Recep Tayyip Erdogan. © Sputnik/ Sergey Guneyev

Der türkische Präsident hat offenbar ein Händchen dafür, die Lira zu schwächen. Sein jüngster Aufruf an die Zentralbank, die Zinsen zu senken, gehört dazu.

Von Marco Maier

Die türkische Lira schwächelt seit einiger Zeit, was vor allem der importorientierten Wirtschaft schadet und die Inflation weiter in die Höhe schießen lässt, sowie die vielen Schuldner mit ihren Dollar- und Euro-Krediten sukzessive in den Ruin treibt. Innerhalb eines Jahres verlor die türkische Währung gegenüber dem Dollar nun schon 35,8 Prozent an Wert, gegenüber dem Euro sind es bereits 37,8 Prozent.
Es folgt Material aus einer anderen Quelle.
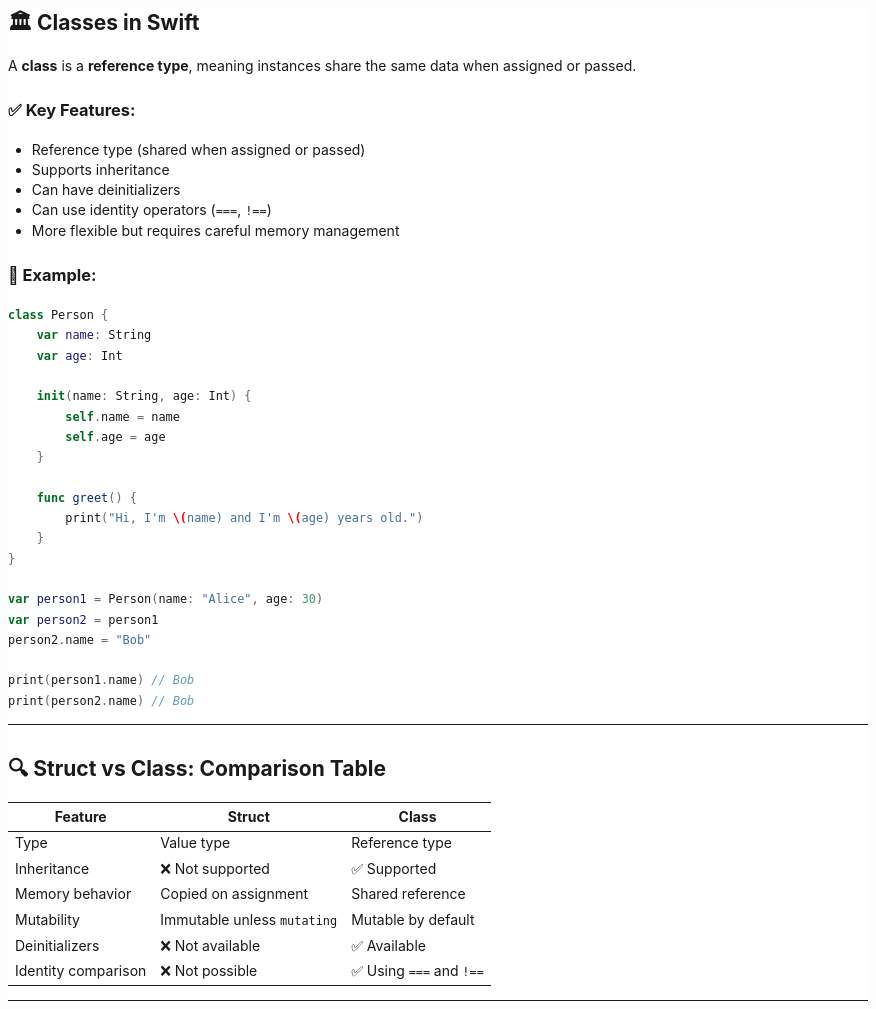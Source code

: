 
## 🏛️ Classes in Swift

A **class** is a **reference type**, meaning instances share the same data when assigned or passed.

### ✅ Key Features:
- Reference type (shared when assigned or passed)
- Supports inheritance
- Can have deinitializers
- Can use identity operators (`===`, `!==`)
- More flexible but requires careful memory management

### 🧪 Example:
```swift
class Person {
    var name: String
    var age: Int

    init(name: String, age: Int) {
        self.name = name
        self.age = age
    }

    func greet() {
        print("Hi, I'm \(name) and I'm \(age) years old.")
    }
}

var person1 = Person(name: "Alice", age: 30)
var person2 = person1
person2.name = "Bob"

print(person1.name) // Bob
print(person2.name) // Bob
```

---

## 🔍 Struct vs Class: Comparison Table

| Feature                  | Struct                        | Class                         |
|--------------------------|-------------------------------|-------------------------------|
| Type                     | Value type                    | Reference type                |
| Inheritance              | ❌ Not supported               | ✅ Supported                  |
| Memory behavior          | Copied on assignment          | Shared reference              |
| Mutability               | Immutable unless `mutating`   | Mutable by default            |
| Deinitializers           | ❌ Not available               | ✅ Available                  |
| Identity comparison      | ❌ Not possible                | ✅ Using `===` and `!==`      |

---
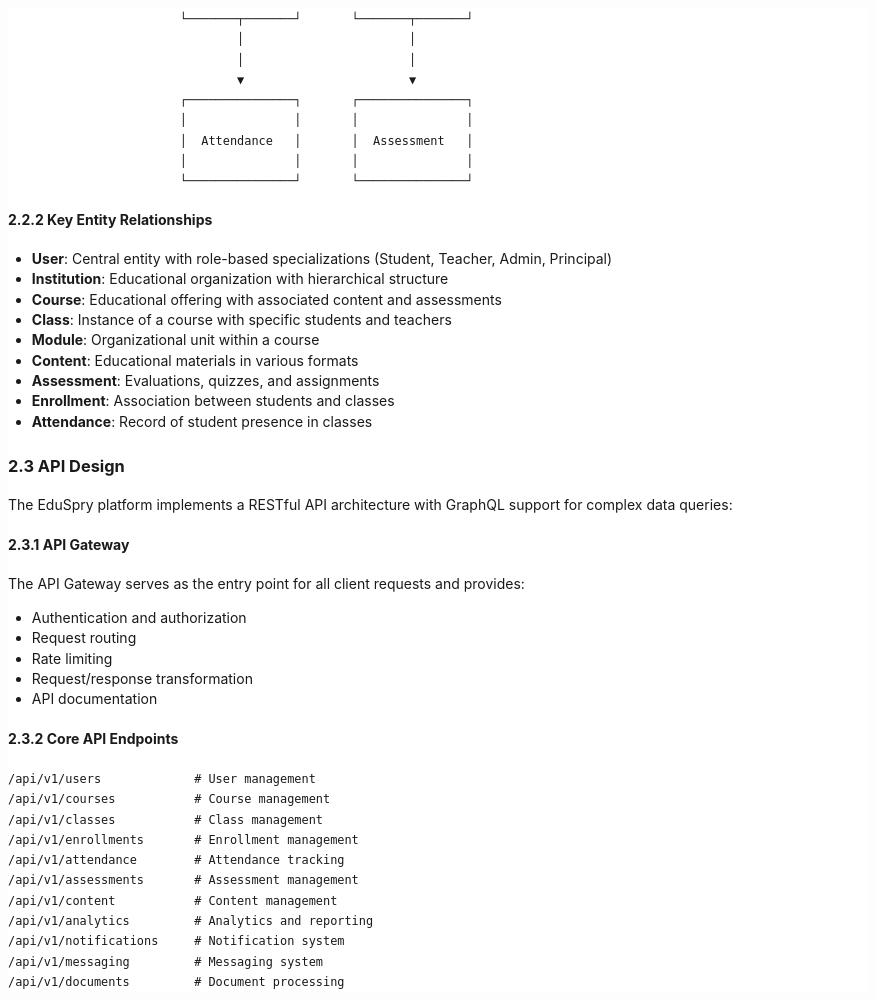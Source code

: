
 ```
                        └───────┬───────┘       └───────┬───────┘
                                │                       │
                                │                       │
                                ▼                       ▼
                        ┌───────────────┐       ┌───────────────┐
                        │               │       │               │
                        │  Attendance   │       │  Assessment   │
                        │               │       │               │
                        └───────────────┘       └───────────────┘
```

#### 2.2.2 Key Entity Relationships

- **User**: Central entity with role-based specializations (Student, Teacher, Admin, Principal)
- **Institution**: Educational organization with hierarchical structure
- **Course**: Educational offering with associated content and assessments
- **Class**: Instance of a course with specific students and teachers
- **Module**: Organizational unit within a course
- **Content**: Educational materials in various formats
- **Assessment**: Evaluations, quizzes, and assignments
- **Enrollment**: Association between students and classes
- **Attendance**: Record of student presence in classes

### 2.3 API Design

The EduSpry platform implements a RESTful API architecture with GraphQL support for complex data queries:

#### 2.3.1 API Gateway

The API Gateway serves as the entry point for all client requests and provides:

- Authentication and authorization
- Request routing
- Rate limiting
- Request/response transformation
- API documentation

#### 2.3.2 Core API Endpoints

```
/api/v1/users             # User management
/api/v1/courses           # Course management
/api/v1/classes           # Class management
/api/v1/enrollments       # Enrollment management
/api/v1/attendance        # Attendance tracking
/api/v1/assessments       # Assessment management
/api/v1/content           # Content management
/api/v1/analytics         # Analytics and reporting
/api/v1/notifications     # Notification system
/api/v1/messaging         # Messaging system
/api/v1/documents         # Document processing
```

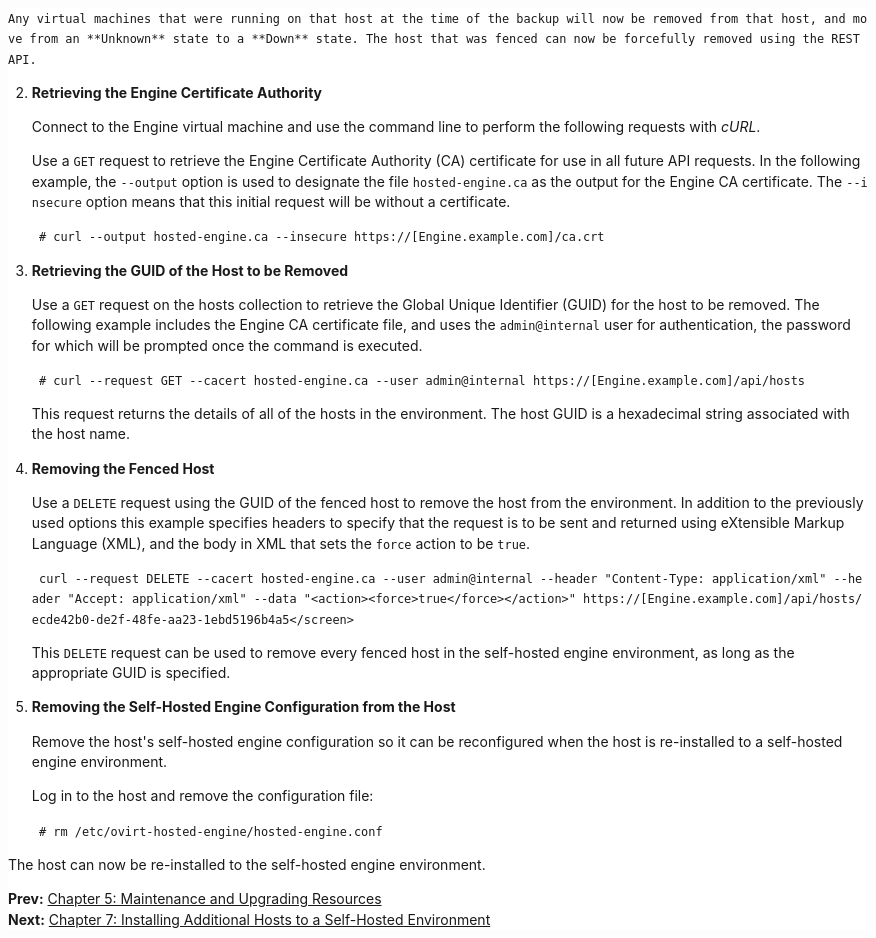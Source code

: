     Any virtual machines that were running on that host at the time of the backup will now be removed from that host, and move from an **Unknown** state to a **Down** state. The host that was fenced can now be forcefully removed using the REST API.

2. **Retrieving the Engine Certificate Authority**

    Connect to the Engine virtual machine and use the command line to perform the following requests with *cURL*.

    Use a `GET` request to retrieve the Engine Certificate Authority (CA) certificate for use in all future API requests. In the following example, the `--output` option is used to designate the file `hosted-engine.ca` as the output for the Engine CA certificate. The `--insecure` option means that this initial request will be without a certificate.

        # curl --output hosted-engine.ca --insecure https://[Engine.example.com]/ca.crt

3. **Retrieving the GUID of the Host to be Removed**

    Use a `GET` request on the hosts collection to retrieve the Global Unique Identifier (GUID) for the host to be removed. The following example includes the Engine CA certificate file, and uses the `admin@internal` user for authentication, the password for which will be prompted once the command is executed.

        # curl --request GET --cacert hosted-engine.ca --user admin@internal https://[Engine.example.com]/api/hosts

    This request returns the details of all of the hosts in the environment. The host GUID is a hexadecimal string associated with the host name.

4. **Removing the Fenced Host**

    Use a `DELETE` request using the GUID of the fenced host to remove the host from the environment. In addition to the previously used options this example specifies headers to specify that the request is to be sent and returned using eXtensible Markup Language (XML), and the body in XML that sets the `force` action to be `true`.

        curl --request DELETE --cacert hosted-engine.ca --user admin@internal --header "Content-Type: application/xml" --header "Accept: application/xml" --data "<action><force>true</force></action>" https://[Engine.example.com]/api/hosts/ecde42b0-de2f-48fe-aa23-1ebd5196b4a5</screen>

    This `DELETE` request can be used to remove every fenced host in the self-hosted engine environment, as long as the appropriate GUID is specified.

5. **Removing the Self-Hosted Engine Configuration from the Host**

    Remove the host's self-hosted engine configuration so it can be reconfigured when the host is re-installed to a self-hosted engine environment.

    Log in to the host and remove the configuration file:

        # rm /etc/ovirt-hosted-engine/hosted-engine.conf

The host can now be re-installed to the self-hosted engine environment.

**Prev:** [Chapter 5: Maintenance and Upgrading Resources](../chap-Maintenance_and_Upgrading_Resources) <br>
**Next:** [Chapter 7: Installing Additional Hosts to a Self-Hosted Environment](../chap-Installing_Additional_Hosts_to_a_Self-Hosted_Environment)
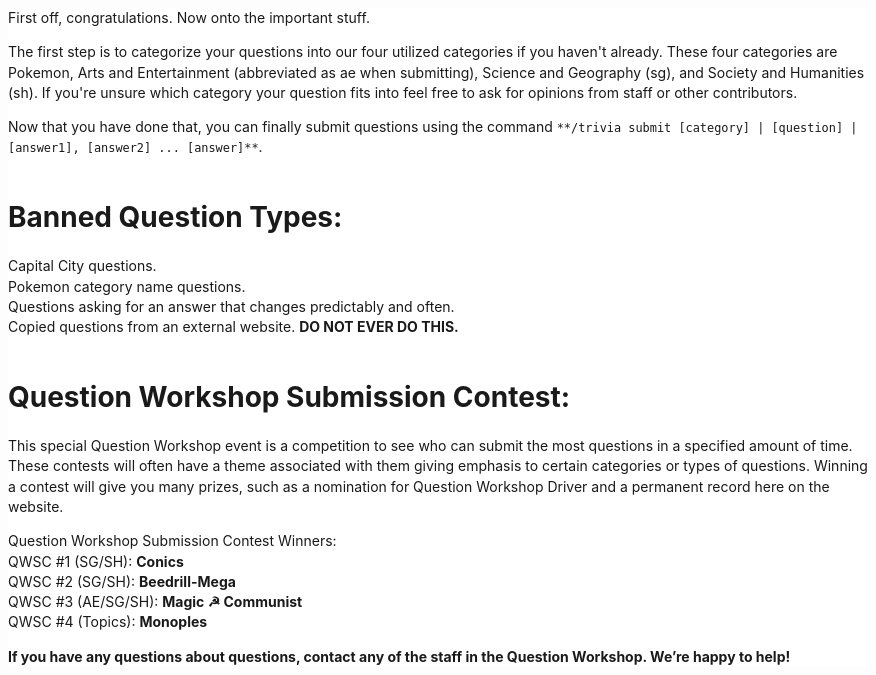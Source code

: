 First off, congratulations. Now onto the important stuff.

The first step is to categorize your questions into our four utilized categories if you haven't already.  These four categories are Pokemon, Arts and Entertainment (abbreviated as ae when submitting), Science and Geography (sg), and Society and Humanities (sh).  If you're unsure which category your question fits into feel free to ask for opinions from staff or other contributors.

Now that you have done that, you can finally submit questions using the command ``**/trivia submit [category] | [question] | [answer1], [answer2] ... [answer]**``.

# Banned Question Types:

Capital City questions.  
Pokemon category name questions.  
Questions asking for an answer that changes predictably and often.  
Copied questions from an external website. **DO NOT EVER DO THIS.**

# Question Workshop Submission Contest:

This special Question Workshop event is a competition to see who can submit the most questions in a specified amount of time. These contests will often have a theme associated with them giving emphasis to certain categories or types of questions. Winning a contest will give you many prizes, such as a nomination for Question Workshop Driver and a permanent record here on the website. 

Question Workshop Submission Contest Winners:  
QWSC #1 (SG/SH): **Conics**  
QWSC #2 (SG/SH): **Beedrill-Mega**  
QWSC #3 (AE/SG/SH): **Magic ☭ Communist**  
QWSC #4 (Topics): **Monoples**

**If you have any questions about questions, contact any of the staff in the Question Workshop. We’re happy to help!**

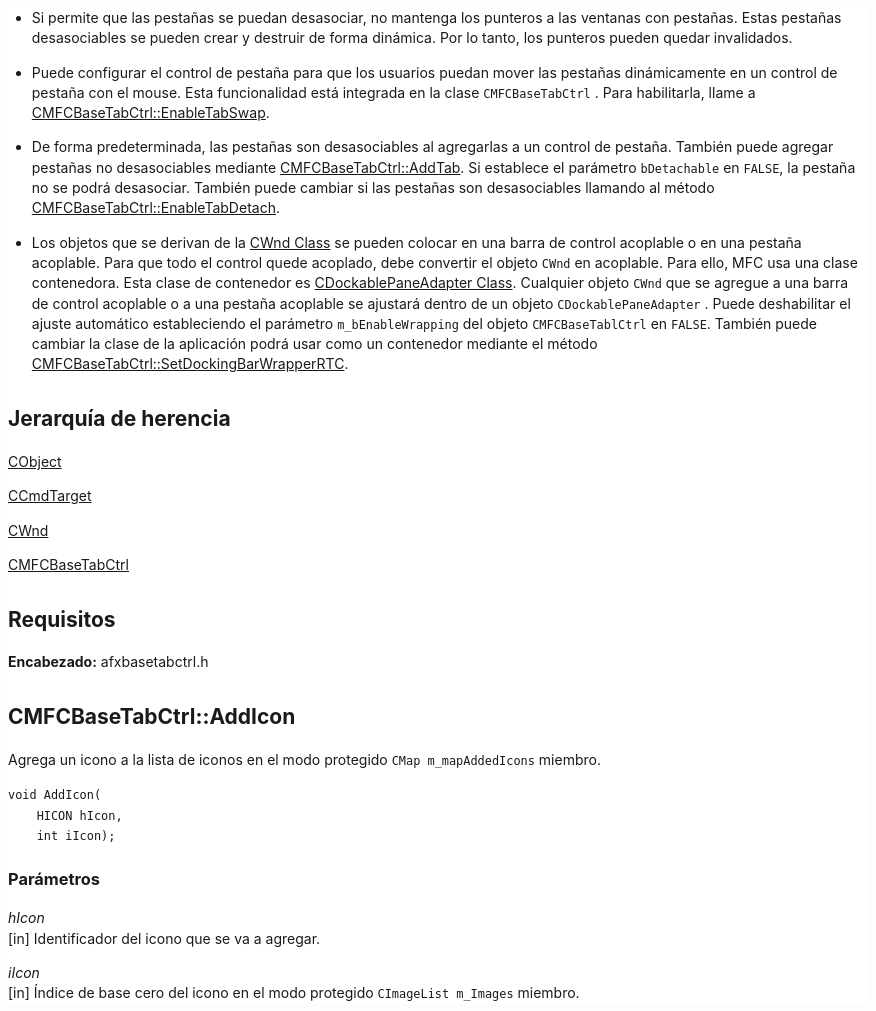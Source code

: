 - Si permite que las pestañas se puedan desasociar, no mantenga los punteros a las ventanas con pestañas. Estas pestañas desasociables se pueden crear y destruir de forma dinámica. Por lo tanto, los punteros pueden quedar invalidados.

- Puede configurar el control de pestaña para que los usuarios puedan mover las pestañas dinámicamente en un control de pestaña con el mouse. Esta funcionalidad está integrada en la clase `CMFCBaseTabCtrl` . Para habilitarla, llame a [CMFCBaseTabCtrl::EnableTabSwap](#enabletabswap).

- De forma predeterminada, las pestañas son desasociables al agregarlas a un control de pestaña. También puede agregar pestañas no desasociables mediante [CMFCBaseTabCtrl::AddTab](#addtab). Si establece el parámetro `bDetachable` en `FALSE`, la pestaña no se podrá desasociar. También puede cambiar si las pestañas son desasociables llamando al método [CMFCBaseTabCtrl::EnableTabDetach](#enabletabdetach).

- Los objetos que se derivan de la [CWnd Class](../../mfc/reference/cwnd-class.md) se pueden colocar en una barra de control acoplable o en una pestaña acoplable. Para que todo el control quede acoplado, debe convertir el objeto `CWnd` en acoplable. Para ello, MFC usa una clase contenedora. Esta clase de contenedor es [CDockablePaneAdapter Class](../../mfc/reference/cdockablepaneadapter-class.md). Cualquier objeto `CWnd` que se agregue a una barra de control acoplable o a una pestaña acoplable se ajustará dentro de un objeto `CDockablePaneAdapter` . Puede deshabilitar el ajuste automático estableciendo el parámetro `m_bEnableWrapping` del objeto `CMFCBaseTablCtrl` en `FALSE`. También puede cambiar la clase de la aplicación podrá usar como un contenedor mediante el método [CMFCBaseTabCtrl::SetDockingBarWrapperRTC](#setdockingbarwrapperrtc).

## <a name="inheritance-hierarchy"></a>Jerarquía de herencia

[CObject](../../mfc/reference/cobject-class.md)

[CCmdTarget](../../mfc/reference/ccmdtarget-class.md)

[CWnd](../../mfc/reference/cwnd-class.md)

[CMFCBaseTabCtrl](../../mfc/reference/cmfcbasetabctrl-class.md)

## <a name="requirements"></a>Requisitos

**Encabezado:** afxbasetabctrl.h

##  <a name="addicon"></a>  CMFCBaseTabCtrl::AddIcon

Agrega un icono a la lista de iconos en el modo protegido `CMap m_mapAddedIcons` miembro.

```
void AddIcon(
    HICON hIcon,
    int iIcon);
```

### <a name="parameters"></a>Parámetros

*hIcon*<br/>
[in] Identificador del icono que se va a agregar.

*iIcon*<br/>
[in] Índice de base cero del icono en el modo protegido `CImageList m_Images` miembro.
Sorgte bereits die Wiederwahl von Recep Tayyip Erdogan in das Amt des Staatspräsidenten für einen kleinen Kursrutsch der türkischen Lira, so war die Ernennung seines Schwiegersohns zum Finanzminister des Landes (und der weiteren Personalwahl für die neue Regierung) der nächste Auslöser eines Kursrutsches. Zwischenzeitlich erholte sich die Lira zwar ein wenig, rauschte jedoch nun erneut in den Keller, als er die türkische Zentralbank dazu aufforderte, die Zinsen zu senken – anstatt diese zu erhöhen, um so den Außenwert der Währung wenigstens ein wenig zu stabilisieren. Dies zeigt auch die nachfolgende Grafik:

Lira-USD

Zum ersten Mal überhaupt überschritt die türkische Währung nun die Marke von 4,80 Lira je US-Dollar und jene von 5,60 Lira je Euro. Für europäische und amerikanische Türkei-Urlauber mag das zwar schön sein, doch für die türkische Wirtschaft ist das eine Katastrophe. Und wenn man bedenkt, dass gerade jetzt im Juli und August urlaubsbedingt die meisten Devisen ins Land fließen (was eigentlich die Lira stärken sollte), kann man sich vorstellen, was da auf den Finanzmärkten momentan los ist.